Jason (jcreed) wrote,

So simrob wins again at the game of discovering that certain fairly long-held mathematical beliefs of mine are totally false. The last one was a certain technical lemma in a paper I wrote (but did not publish) with Frank, and repairing it was extremely instructive --- I realized that Belnap's display property is actually completely essential to focusing working right.

Today's example is that Pfenning-Davies modal box and Simpson modal box are not equivalent even if you don't allow diamond! Well, at least if you do allow falsehood. Rob's counterexample is what you get if you take (⋄A ⇒ □B) ⇒ □(A ⇒ B) --- which simpson proves, and pfenning-davies does not --- and replace the diamond with a demorganized-box:

(¬□¬A ⇒ □B) ⇒ □(A ⇒ B)

which simpson also proves, and which pfenning-davies still does not.
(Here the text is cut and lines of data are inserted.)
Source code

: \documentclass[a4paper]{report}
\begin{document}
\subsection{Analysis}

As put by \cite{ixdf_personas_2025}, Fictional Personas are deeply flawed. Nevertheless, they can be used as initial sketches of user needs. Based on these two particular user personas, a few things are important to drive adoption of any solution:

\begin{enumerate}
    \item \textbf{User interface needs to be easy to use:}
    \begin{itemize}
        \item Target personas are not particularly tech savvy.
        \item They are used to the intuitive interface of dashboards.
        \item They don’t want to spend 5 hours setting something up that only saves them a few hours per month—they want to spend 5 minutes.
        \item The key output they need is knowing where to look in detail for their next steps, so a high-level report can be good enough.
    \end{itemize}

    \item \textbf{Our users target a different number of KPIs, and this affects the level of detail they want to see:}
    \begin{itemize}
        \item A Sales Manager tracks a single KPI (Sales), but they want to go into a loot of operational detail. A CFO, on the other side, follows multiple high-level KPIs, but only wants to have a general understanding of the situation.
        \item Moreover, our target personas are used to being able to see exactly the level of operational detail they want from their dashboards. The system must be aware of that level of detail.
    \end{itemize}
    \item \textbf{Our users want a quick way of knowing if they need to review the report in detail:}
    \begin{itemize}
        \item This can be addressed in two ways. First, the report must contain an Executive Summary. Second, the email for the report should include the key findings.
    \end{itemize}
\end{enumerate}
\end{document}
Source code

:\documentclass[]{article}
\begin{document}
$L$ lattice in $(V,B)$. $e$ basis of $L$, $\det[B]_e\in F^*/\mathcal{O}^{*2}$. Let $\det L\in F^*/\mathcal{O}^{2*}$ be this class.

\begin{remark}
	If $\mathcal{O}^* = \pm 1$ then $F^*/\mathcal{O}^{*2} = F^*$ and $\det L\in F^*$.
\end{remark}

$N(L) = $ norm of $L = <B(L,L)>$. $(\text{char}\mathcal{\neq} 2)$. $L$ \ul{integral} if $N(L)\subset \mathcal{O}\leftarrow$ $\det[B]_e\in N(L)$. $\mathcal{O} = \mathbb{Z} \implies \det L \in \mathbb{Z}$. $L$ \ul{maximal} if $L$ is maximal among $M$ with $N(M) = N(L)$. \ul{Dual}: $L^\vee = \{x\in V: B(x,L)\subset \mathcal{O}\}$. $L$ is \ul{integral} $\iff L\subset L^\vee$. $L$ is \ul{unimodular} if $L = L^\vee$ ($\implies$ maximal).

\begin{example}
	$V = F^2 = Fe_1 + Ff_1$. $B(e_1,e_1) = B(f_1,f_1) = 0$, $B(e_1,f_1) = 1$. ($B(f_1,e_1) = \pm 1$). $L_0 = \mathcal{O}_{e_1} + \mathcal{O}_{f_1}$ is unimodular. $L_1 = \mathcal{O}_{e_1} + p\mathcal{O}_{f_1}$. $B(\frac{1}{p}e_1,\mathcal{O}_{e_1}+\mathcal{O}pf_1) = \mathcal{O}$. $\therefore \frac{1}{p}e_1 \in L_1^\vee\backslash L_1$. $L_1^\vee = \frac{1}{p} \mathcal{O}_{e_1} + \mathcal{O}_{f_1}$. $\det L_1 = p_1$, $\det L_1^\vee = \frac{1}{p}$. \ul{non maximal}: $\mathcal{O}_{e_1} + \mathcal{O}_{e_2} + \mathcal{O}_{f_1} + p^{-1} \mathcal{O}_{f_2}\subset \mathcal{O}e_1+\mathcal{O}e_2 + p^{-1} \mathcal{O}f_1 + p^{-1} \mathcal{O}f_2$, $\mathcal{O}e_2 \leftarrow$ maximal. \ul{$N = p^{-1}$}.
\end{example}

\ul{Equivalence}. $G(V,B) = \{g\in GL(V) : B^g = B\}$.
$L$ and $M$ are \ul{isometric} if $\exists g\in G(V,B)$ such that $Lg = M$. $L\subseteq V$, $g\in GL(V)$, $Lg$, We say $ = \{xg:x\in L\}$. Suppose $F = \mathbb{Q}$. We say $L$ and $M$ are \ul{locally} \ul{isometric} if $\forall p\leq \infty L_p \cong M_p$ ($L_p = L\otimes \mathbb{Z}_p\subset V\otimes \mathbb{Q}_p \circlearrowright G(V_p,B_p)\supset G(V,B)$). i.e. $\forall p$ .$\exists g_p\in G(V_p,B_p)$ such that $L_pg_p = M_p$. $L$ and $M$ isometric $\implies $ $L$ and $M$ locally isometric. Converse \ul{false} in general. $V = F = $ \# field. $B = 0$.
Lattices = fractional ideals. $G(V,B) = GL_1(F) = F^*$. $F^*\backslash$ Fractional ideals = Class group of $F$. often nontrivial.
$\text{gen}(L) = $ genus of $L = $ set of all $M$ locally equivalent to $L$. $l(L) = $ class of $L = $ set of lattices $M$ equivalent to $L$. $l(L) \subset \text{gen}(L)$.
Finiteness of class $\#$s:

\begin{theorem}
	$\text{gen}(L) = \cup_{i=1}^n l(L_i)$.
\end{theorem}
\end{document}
Actually, as long as we're allowing falsehood/negation, this can be simplified to the question of whether necessary negations behave like negations with respect to Brouwer's theorem:

¬¬□¬A ⇒ □¬A

So the only thing left that's feasible to try to prove is that "classical pfenning-davies" is the same as "classical simpson". This is pretty much exactly what these notes refer to as the "soundness of labeled deduction" at the end of section 6.2, and for which they appeal to semantic Kripke-model-ish proofs to prove. Blech, semantics!

But the purely syntactic proof in Simpson's thesis --- the one that he uses to show that any labelled (intuitionistic) proof has a Hilbert proof --- seems to extend nicely to showing that any labelled classical proof has a classical Pfenning-Davies proof. The trick is considering the Simpson sequents whose labels form a tree. For each such sequent S there is a single proposition, call it S*, that (in Simpson) asynchronously unpacks to S. The induction hypothesis is: if simpson proves S, then Pfenning-Davies proves |- S*. Then you just plod along checking that each Simpson inference rule is sound under that propositional reification.

An example of this reification is as follows. Suppose the "initial" world x can see worlds y and w, and world y can see world z. If S is the (classical) Simpson sequent
⊢ A @ x, B @ y, C @ y, D @ z, E @ w(1)

then S* is
A v □(B v C v □D) v □E(2)

what we're doing is just sticking a box in around every subtree of the world-tree, and turning all commas into disjunctions. Observe that starting backwards proof-search from (2) at world x does indeed produce (1) in Simpson's proof theory.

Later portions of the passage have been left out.